Figure 1. vFC assay workflow. (A) Sample (crude biofluid or enriched fractions) are diluted and (B) stained with vFRed and optimized fluorescence markers. (C) Stained samples are then diluted and analyzed on a sensitive flow cytometer using vFRed fluorescence to trigger detection. (D) Data are then calibrated and reported.

Instrument performance and calibration 

Instrument performance characterization and calibration are key elements of rigorous and reproducible singe vesicle flow cytometry.
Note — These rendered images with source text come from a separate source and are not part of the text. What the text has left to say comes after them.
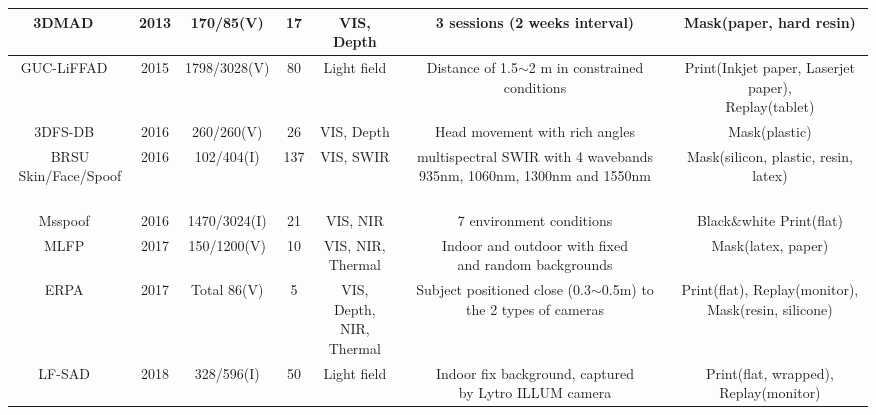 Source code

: \documentclass[10pt,journal,compsoc]{IEEEtran}
\begin{document}
\begin{table}
{\begin{tabular}{c c c c c c c}
 \midrule[1pt]
 \midrule[1pt]
 
3DMAD
~\cite{erdogmus2014spoofing} & 2013 & 170/85(V) & 17 & VIS, Depth &  3 sessions (2 weeks
interval)  & Mask(paper, hard resin)\\

 \midrule
GUC-LiFFAD
~\cite{raghavendra2015presentation} & 2015 & 1798/3028(V) & 80 & Light field &  \tabincell{c}{Distance of 1.5$\sim$2 m in \\constrained conditions}  & \tabincell{c}{Print(Inkjet paper, Laserjet paper),\\ Replay(tablet)}\\

\midrule
3DFS-DB
~\cite{galbally2016three} & 2016 & 260/260(V) & 26 & VIS, Depth &  Head movement with rich angles & Mask(plastic)\\

 \midrule
\tabincell{c}{BRSU \\ Skin/Face/Spoof}
~\cite{steiner2016reliable} & 2016 & 102/404(I) & 137 & VIS, SWIR &  \tabincell{c}{ multispectral SWIR with 4 wavebands \\935nm, 1060nm, 1300nm and 1550nm} & Mask(silicon, plastic, resin, latex)\\

 \midrule
Msspoof
~\cite{chingovska2016face} & 2016 & 1470/3024(I) & 21 & VIS, NIR &  7 environment conditions & Black\&white Print(flat)\\


 \midrule
MLFP
~\cite{agarwal2017face} & 2017 & 150/1200(V) & 10 & \tabincell{c}{VIS, NIR, \\Thermal} &  \tabincell{c}{Indoor and outdoor with fixed\\ and random backgrounds} & Mask(latex, paper)\\

 \midrule
ERPA
~\cite{bhattacharjee2017you} & 2017 & Total 86(V) & 5 & \tabincell{c}{VIS, Depth, \\NIR, Thermal} &  \tabincell{c}{Subject positioned close (0.3$\sim$0.5m)\\ to the 2 types of cameras} & \tabincell{c}{Print(flat), Replay(monitor), \\ Mask(resin, silicone)}\\


 \midrule
LF-SAD
~\cite{liu2019light} & 2018 &  328/596(I)  & 50 & Light field &  \tabincell{c}{Indoor fix background, captured\\ by Lytro ILLUM camera}  & Print(flat, wrapped), Replay(monitor)\\



\end{tabular}}
\end{table}
\end{document}
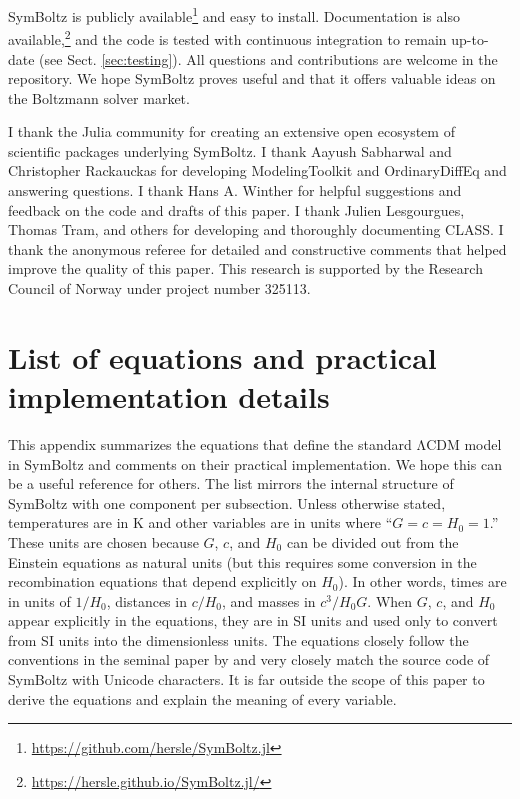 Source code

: \documentclass{aa}
\newcommand{\LCDM}{$\mathrm{\Lambda C D M}$}
\begin{document}
SymBoltz is publicly available\footnote{\url{https://github.com/hersle/SymBoltz.jl}} and easy to install.
Documentation is also available,\footnote{\url{https://hersle.github.io/SymBoltz.jl/}} and the code is tested with continuous integration to remain up-to-date (see Sect. \ref{sec:testing}).
All questions and contributions are welcome in the repository.
We hope SymBoltz proves useful and that it offers valuable ideas on the Boltzmann solver market.

\begin{acknowledgements}
I thank the Julia community for creating an extensive open ecosystem of scientific packages underlying SymBoltz.
I thank Aayush Sabharwal and Christopher Rackauckas for developing ModelingToolkit and OrdinaryDiffEq and answering questions.
I thank Hans A. Winther for helpful suggestions and feedback on the code and drafts of this paper.
I thank Julien Lesgourgues, Thomas Tram, and others for developing and thoroughly documenting CLASS.
I thank the anonymous referee for detailed and constructive comments that helped improve the quality of this paper.
This research is supported by the Research Council of Norway under project number 325113.
\end{acknowledgements}




\appendix
\onecolumn

\section{List of equations and practical implementation details}
\label{sec:implementation}

This appendix summarizes the equations that define the standard \LCDM{} model in SymBoltz and comments on their practical implementation.
We hope this can be a useful reference for others.
The list mirrors the internal structure of SymBoltz with one component per subsection.
Unless otherwise stated, temperatures are in $\mathrm{K}$ and other variables are in units where \enquote{$G = c = H_0 = 1$.}
These units are chosen because $G$, $c$, and $H_0$ can be divided out from the Einstein equations as natural units (but this requires some conversion in the recombination equations that depend explicitly on $H_0$).
In other words, times are in units of $1/H_0$, distances in $c/H_0$, and masses in $c^3/H_0 G$.
When $G$, $c$, and $H_0$ appear explicitly in the equations, they are in SI units and used only to convert from SI units into the dimensionless units.
The equations closely follow the conventions in the seminal paper by \citet{maCosmologicalPerturbationTheory1995} and very closely match the source code of SymBoltz with Unicode characters.
It is far outside the scope of this paper to derive the equations and explain the meaning of every variable.
\end{document}
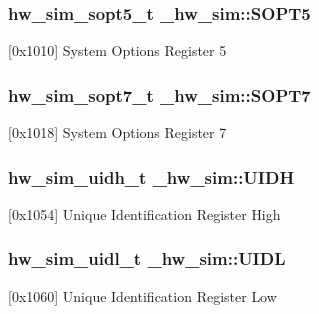 \subsubsection[{\texorpdfstring{S\+O\+P\+T5}{SOPT5}}]{ {\bf hw\+\_\+sim\+\_\+sopt5\+\_\+t} \+\_\+hw\+\_\+sim\+::\+S\+O\+P\+T5}\hypertarget{struct__hw__sim_ad21131c62f4633683ff6e912dad8a6e5}{}\label{struct__hw__sim_ad21131c62f4633683ff6e912dad8a6e5}
\mbox{[}0x1010\mbox{]} System Options Register 5 
\subsubsection[{\texorpdfstring{S\+O\+P\+T7}{SOPT7}}]{ {\bf hw\+\_\+sim\+\_\+sopt7\+\_\+t} \+\_\+hw\+\_\+sim\+::\+S\+O\+P\+T7}\hypertarget{struct__hw__sim_af6dfe82da6fc2b2d6fb8d10c48348f61}{}\label{struct__hw__sim_af6dfe82da6fc2b2d6fb8d10c48348f61}
\mbox{[}0x1018\mbox{]} System Options Register 7 
\subsubsection[{\texorpdfstring{U\+I\+DH}{UIDH}}]{ {\bf hw\+\_\+sim\+\_\+uidh\+\_\+t} \+\_\+hw\+\_\+sim\+::\+U\+I\+DH}\hypertarget{struct__hw__sim_ad95bf21ae4a65c8627c87845b51a51e0}{}\label{struct__hw__sim_ad95bf21ae4a65c8627c87845b51a51e0}
\mbox{[}0x1054\mbox{]} Unique Identification Register High 
\subsubsection[{\texorpdfstring{U\+I\+DL}{UIDL}}]{ {\bf hw\+\_\+sim\+\_\+uidl\+\_\+t} \+\_\+hw\+\_\+sim\+::\+U\+I\+DL}\hypertarget{struct__hw__sim_ac4edde90d1af8644f1f4b7cc4a3486ba}{}\label{struct__hw__sim_ac4edde90d1af8644f1f4b7cc4a3486ba}
\mbox{[}0x1060\mbox{]} Unique Identification Register Low 
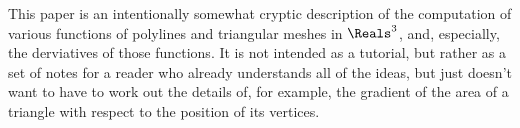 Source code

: \label{sec:Introduction}

This paper is an intentionally somewhat cryptic description
of the computation of various functions of polylines
and triangular meshes in $\Reals^3$,
and, especially, the derviatives of those functions.
It is not intended as a tutorial,
but rather as a set of notes for a reader who
already understands all of the ideas,
but just doesn't want to have to work out the
details of, for example, the gradient of the
area of a triangle with respect 
to the position of its vertices.

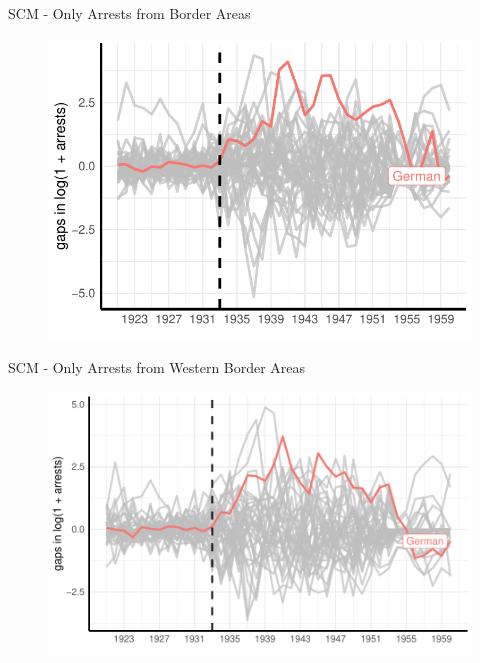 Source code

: \documentclass[11pt]{beamer}
\begin{document}
\begin{frame}[label=sc_border_area]{SCM - Only Arrests from Border Areas}
 \begin{figure}[h]
\centering
\includegraphics[width=1\textwidth]{placebo_highlight_all_border_provinces.pdf}
\end{figure}
\hyperlink{sc_robustness_checks}{}
\end{frame}

\begin{frame}[label=sc_border_area_west]{SCM - Only Arrests from Western Border Areas}
 \begin{figure}[h]
\centering
\includegraphics[width=1\textwidth]{placebo_highlight_all_border_provinces_western.pdf}
\end{figure}
\hyperlink{add_content}{}
\end{frame}
\end{document}
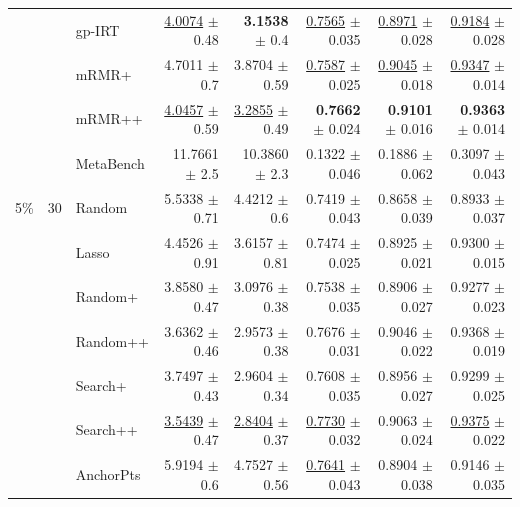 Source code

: \begin{longtable}{llp{}rrrrr}
 &  & gp-IRT & \underline{4.0074} {\scriptsize $\pm$ 0.48} & \textbf{3.1538} {\scriptsize $\pm$ 0.4} & \underline{0.7565} {\scriptsize $\pm$ 0.035} & \underline{0.8971} {\scriptsize $\pm$ 0.028} & \underline{0.9184} {\scriptsize $\pm$ 0.028} \\
 &  & mRMR+ & 4.7011 {\scriptsize $\pm$ 0.7} & 3.8704 {\scriptsize $\pm$ 0.59} & \underline{0.7587} {\scriptsize $\pm$ 0.025} & \underline{0.9045} {\scriptsize $\pm$ 0.018} & \underline{0.9347} {\scriptsize $\pm$ 0.014} \\
 &  & mRMR++ & \underline{4.0457} {\scriptsize $\pm$ 0.59} & \underline{3.2855} {\scriptsize $\pm$ 0.49} & \textbf{0.7662} {\scriptsize $\pm$ 0.024} & \textbf{0.9101} {\scriptsize $\pm$ 0.016} & \textbf{0.9363} {\scriptsize $\pm$ 0.014} \\
 &  & MetaBench & 11.7661 {\scriptsize $\pm$ 2.5} & 10.3860 {\scriptsize $\pm$ 2.3} & 0.1322 {\scriptsize $\pm$ 0.046} & 0.1886 {\scriptsize $\pm$ 0.062} & 0.3097 {\scriptsize $\pm$ 0.043} \\
\midrule
5\% & 30 & Random & 5.5338 {\scriptsize $\pm$ 0.71} & 4.4212 {\scriptsize $\pm$ 0.6} & 0.7419 {\scriptsize $\pm$ 0.043} & 0.8658 {\scriptsize $\pm$ 0.039} & 0.8933 {\scriptsize $\pm$ 0.037} \\
 &  & Lasso & 4.4526 {\scriptsize $\pm$ 0.91} & 3.6157 {\scriptsize $\pm$ 0.81} & 0.7474 {\scriptsize $\pm$ 0.025} & 0.8925 {\scriptsize $\pm$ 0.021} & 0.9300 {\scriptsize $\pm$ 0.015} \\
 &  & Random+ & 3.8580 {\scriptsize $\pm$ 0.47} & 3.0976 {\scriptsize $\pm$ 0.38} & 0.7538 {\scriptsize $\pm$ 0.035} & 0.8906 {\scriptsize $\pm$ 0.027} & 0.9277 {\scriptsize $\pm$ 0.023} \\
 &  & Random++ & 3.6362 {\scriptsize $\pm$ 0.46} & 2.9573 {\scriptsize $\pm$ 0.38} & 0.7676 {\scriptsize $\pm$ 0.031} & 0.9046 {\scriptsize $\pm$ 0.022} & 0.9368 {\scriptsize $\pm$ 0.019} \\
 &  & Search+ & 3.7497 {\scriptsize $\pm$ 0.43} & 2.9604 {\scriptsize $\pm$ 0.34} & 0.7608 {\scriptsize $\pm$ 0.035} & 0.8956 {\scriptsize $\pm$ 0.027} & 0.9299 {\scriptsize $\pm$ 0.025} \\
 &  & Search++ & \underline{3.5439} {\scriptsize $\pm$ 0.47} & \underline{2.8404} {\scriptsize $\pm$ 0.37} & \underline{0.7730} {\scriptsize $\pm$ 0.032} & 0.9063 {\scriptsize $\pm$ 0.024} & \underline{0.9375} {\scriptsize $\pm$ 0.022} \\
 &  & AnchorPts & 5.9194 {\scriptsize $\pm$ 0.6} & 4.7527 {\scriptsize $\pm$ 0.56} & \underline{0.7641} {\scriptsize $\pm$ 0.043} & 0.8904 {\scriptsize $\pm$ 0.038} & 0.9146 {\scriptsize $\pm$ 0.035} \\

\end{longtable}
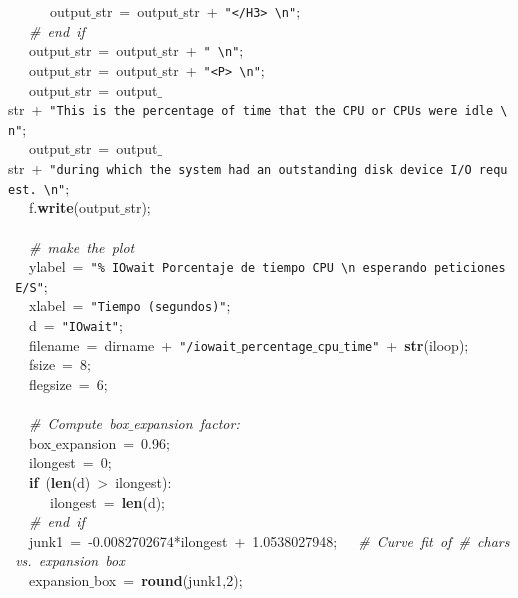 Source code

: \mbox{}\ \ \ \ \ \ output$\_$str\ =\ output$\_$str\ +\ \texttt{"{}\textless{}/H3\textgreater{}\ \textbackslash{}n"{}}; \\
\mbox{}\ \ \ \textit{\#\ end\ if} \\
\mbox{}\ \ \ output$\_$str\ =\ output$\_$str\ +\ \texttt{"{}\ \textbackslash{}n"{}}; \\
\mbox{}\ \ \ output$\_$str\ =\ output$\_$str\ +\ \texttt{"{}\textless{}P\textgreater{}\ \textbackslash{}n"{}}; \\
\mbox{}\ \ \ output$\_$str\ =\ output$\_$str\ +\ \texttt{"{}This\ is\ the\ percentage\ of\ time\ that\ the\ CPU\ or\ CPUs\ were\ idle\ \textbackslash{}n"{}}; \\
\mbox{}\ \ \ output$\_$str\ =\ output$\_$str\ +\ \texttt{"{}during\ which\ the\ system\ had\ an\ outstanding\ disk\ device\ I/O\ request.\ \textbackslash{}n"{}}; \\
\mbox{}\ \ \ f.\textbf{write}(output$\_$str); \\
\mbox{}\ \ \  \\
\mbox{}\ \ \ \textit{\#\ make\ the\ plot} \\
\mbox{}\ \ \ ylabel\ =\ \texttt{"{}\%\ IOwait\ Porcentaje\ de\ tiempo\ CPU\ \textbackslash{}n\ esperando\ peticiones\ E/S"{}}; \\
\mbox{}\ \ \ xlabel\ =\ \texttt{"{}Tiempo\ (segundos)"{}}; \\
\mbox{}\ \ \ d\ =\ \texttt{"{}IOwait"{}}; \\
\mbox{}\ \ \ filename\ =\ dirname\ +\ \texttt{"{}/iowait$\_$percentage$\_$cpu$\_$time"{}}\ +\ \textbf{str}(iloop); \\
\mbox{}\ \ \ fsize\ =\ 8; \\
\mbox{}\ \ \ flegsize\ =\ 6; \\
\mbox{}\ \ \  \\
\mbox{}\ \ \ \textit{\#\ Compute\ box$\_$expansion\ factor:} \\
\mbox{}\ \ \ box$\_$expansion\ =\ 0.96; \\
\mbox{}\ \ \ ilongest\ =\ 0; \\
\mbox{}\ \ \ \textbf{if}\ (\textbf{len}(d)\ \textgreater{}\ ilongest): \\
\mbox{}\ \ \ \ \ \ ilongest\ =\ \textbf{len}(d); \\
\mbox{}\ \ \ \textit{\#\ end\ if} \\
\mbox{}\ \ \ junk1\ =\ -0.0082702674*ilongest\ +\ 1.0538027948;\ \ \ \textit{\#\ Curve\ fit\ of\ \#\ chars\ vs.\ expansion\ box} \\
\mbox{}\ \ \ expansion$\_$box\ =\ \textbf{round}(junk1,2); \\
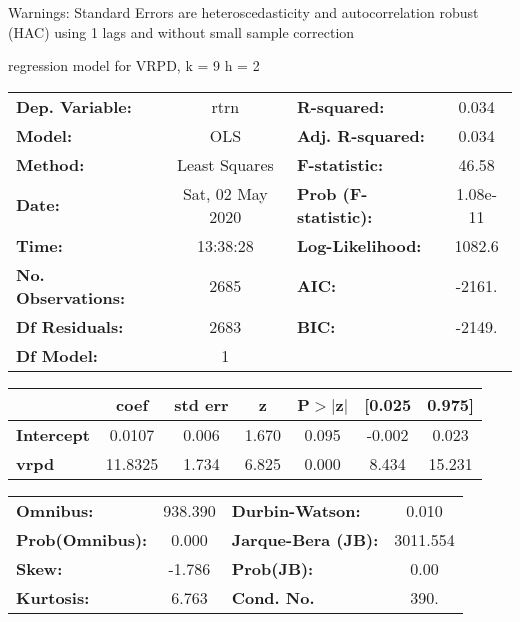 Warnings: \newline
 [1] Standard Errors are heteroscedasticity and autocorrelation robust (HAC) using 1 lags and without small sample correction\ 

regression model for VRPD, k = 9 h = 2\begin{center}
\begin{tabular}{lclc}
\toprule
\textbf{Dep. Variable:}    &       rtrn       & \textbf{  R-squared:         } &     0.034   \\
\textbf{Model:}            &       OLS        & \textbf{  Adj. R-squared:    } &     0.034   \\
\textbf{Method:}           &  Least Squares   & \textbf{  F-statistic:       } &     46.58   \\
\textbf{Date:}             & Sat, 02 May 2020 & \textbf{  Prob (F-statistic):} &  1.08e-11   \\
\textbf{Time:}             &     13:38:28     & \textbf{  Log-Likelihood:    } &    1082.6   \\
\textbf{No. Observations:} &        2685      & \textbf{  AIC:               } &    -2161.   \\
\textbf{Df Residuals:}     &        2683      & \textbf{  BIC:               } &    -2149.   \\
\textbf{Df Model:}         &           1      & \textbf{                     } &             \\
\bottomrule
\end{tabular}
\begin{tabular}{lcccccc}
                   & \textbf{coef} & \textbf{std err} & \textbf{z} & \textbf{P$> |$z$|$} & \textbf{[0.025} & \textbf{0.975]}  \\
\midrule
\textbf{Intercept} &       0.0107  &        0.006     &     1.670  &         0.095        &       -0.002    &        0.023     \\
\textbf{vrpd}      &      11.8325  &        1.734     &     6.825  &         0.000        &        8.434    &       15.231     \\
\bottomrule
\end{tabular}
\begin{tabular}{lclc}
\textbf{Omnibus:}       & 938.390 & \textbf{  Durbin-Watson:     } &    0.010  \\
\textbf{Prob(Omnibus):} &   0.000 & \textbf{  Jarque-Bera (JB):  } & 3011.554  \\
\textbf{Skew:}          &  -1.786 & \textbf{  Prob(JB):          } &     0.00  \\
\textbf{Kurtosis:}      &   6.763 & \textbf{  Cond. No.          } &     390.  \\
\bottomrule
\end{tabular}
\end{center}

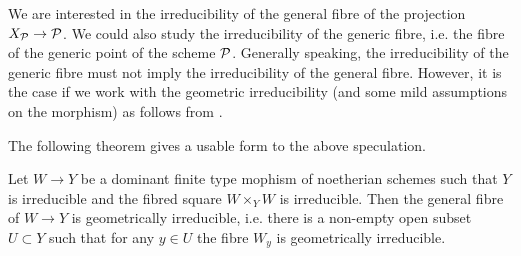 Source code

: \begin{remark}
    We are interested in the irreducibility of the general fibre of the projection $X_\P \to \P$. We could also study the irreducibility of the generic fibre, i.e. the fibre of the generic point of the scheme $\P$. Generally speaking, the irreducibility of the generic fibre must not imply the irreducibility of the general fibre. However, it is the case if we work with the geometric irreducibility (and some mild assumptions on the morphism) as follows from \cite[IV.3, 9.7.8]{EGA}. 
\end{remark}

The following theorem gives a usable form to the above speculation.

\begin{theorem}\label{thm:fibre_condition}
    Let $W \to Y$ be a dominant finite type mophism of noetherian schemes such that $Y$ is irreducible and the fibred square $W \times_Y W$ is irreducible. Then the general fibre of $W \to Y$ is geometrically irreducible, i.e. there is a non-empty open subset $U \subset Y$ such that for any $y \in U$ the fibre $W_y$ is geometrically irreducible.
\end{theorem}
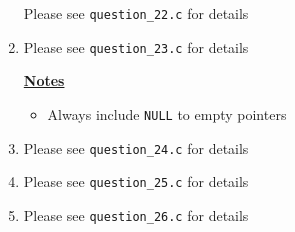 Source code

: \documentclass[12pt]{article}
\begin{document}
\begin{enumerate}[1.]
    Please see \texttt{question\_22.c} for details

    \item

    Please see \texttt{question\_23.c} for details

    \bigskip

    \underline{\textbf{Notes}}

    \begin{itemize}
        \item Always include \texttt{NULL} to empty pointers
    \end{itemize}

    \item

    Please see \texttt{question\_24.c} for details

    \item

    Please see \texttt{question\_25.c} for details

    \item

    Please see \texttt{question\_26.c} for details


\end{enumerate}
\end{document}
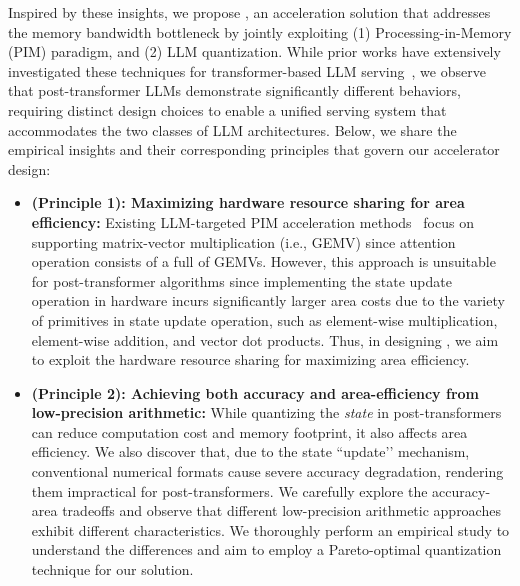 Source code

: %
Inspired by these insights, we propose \sysname{}, an acceleration
solution that addresses the memory bandwidth bottleneck by jointly
exploiting (1) Processing-in-Memory (PIM) paradigm, and (2) LLM quantization.
%
While prior works have extensively investigated these techniques for
transformer-based LLM serving~\cite{xiao2023smoothquant,
  hooper2024kvquant, monkey, atom, heo2024neupims,
park2024attacc,ianus}, we observe that post-transformer LLMs
demonstrate significantly different behaviors, requiring distinct
design choices to enable a unified serving system that accommodates
the two classes of LLM architectures.
%
Below, we share the empirical insights and their corresponding
principles that govern our accelerator design:
%
\begin{itemize}[labelindent=0.5em,nolistsep,leftmargin=1.0em]
  \item \textbf{(Principle 1): Maximizing hardware resource sharing
    for area efficiency:}
    Existing LLM-targeted PIM acceleration methods~\cite{hbm_pim,
    newton, heo2024neupims, park2024attacc, ianus} focus on
    supporting matrix-vector multiplication (i.e., GEMV) since
    attention operation consists of a full of GEMVs.
    However, this approach is unsuitable for post-transformer
    algorithms since implementing the state update operation in
    hardware incurs significantly larger area costs due to the
    variety of primitives in state update operation, such as
    element-wise multiplication, element-wise addition, and vector dot products.
    Thus, in designing \sysname{}, we aim to exploit the hardware
    resource sharing for maximizing area efficiency.
  \item \textbf{(Principle 2): Achieving both accuracy and
    area-efficiency from low-precision arithmetic:}
    While quantizing the \emph{state} in post-transformers can reduce
    computation cost and memory footprint, it also affects area efficiency.
    We also discover that, due to the state ``update’’ mechanism,
    conventional numerical formats cause severe accuracy degradation,
    rendering them impractical for post-transformers.
    We carefully explore the accuracy-area tradeoffs and observe that
    different low-precision arithmetic approaches exhibit different
    characteristics.
    We thoroughly perform an empirical study to understand the
    differences and aim to employ a Pareto-optimal quantization
    technique for our solution.
\end{itemize}
%

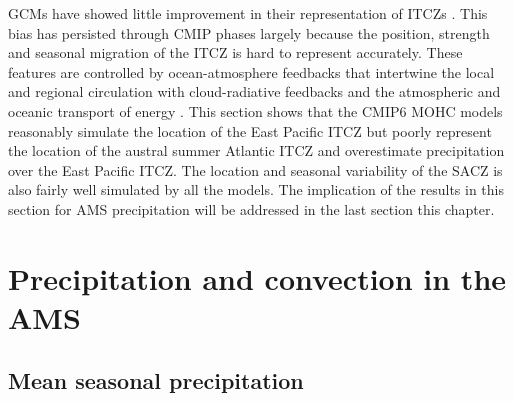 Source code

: GCMs have showed little improvement in their representation of ITCZs \citep{oueslati2015}. This bias has persisted through CMIP phases largely because the position, strength and seasonal migration of the ITCZ is hard to represent accurately. These features are controlled by ocean-atmosphere feedbacks that intertwine the local and regional circulation with cloud-radiative feedbacks and the atmospheric and oceanic transport of energy \citep{schneider2014,oueslati2015,byrne2016,byrne2020}. 
This section shows that the CMIP6 MOHC models reasonably simulate the location of the East Pacific ITCZ but poorly represent the location of the austral summer Atlantic ITCZ and overestimate precipitation over the East Pacific ITCZ. The location and seasonal variability of the SACZ is also fairly well simulated by all the models. The implication of the results in this section for AMS precipitation will be addressed in the last section this chapter.


\section{Precipitation and convection in the AMS}\label{sq:precip}

\subsection{Mean seasonal precipitation}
Instrument optical detection performance is characterized by the efficiency of light detection and the level of background noise, which generally determines the resolution of dim particles. Instrument fluidic performance is characterized in terms of sample volumetric flow rate and linear velocity. Instrument calibration allows these measurements to be expressed in absolute units that can be compared between instruments and over time. 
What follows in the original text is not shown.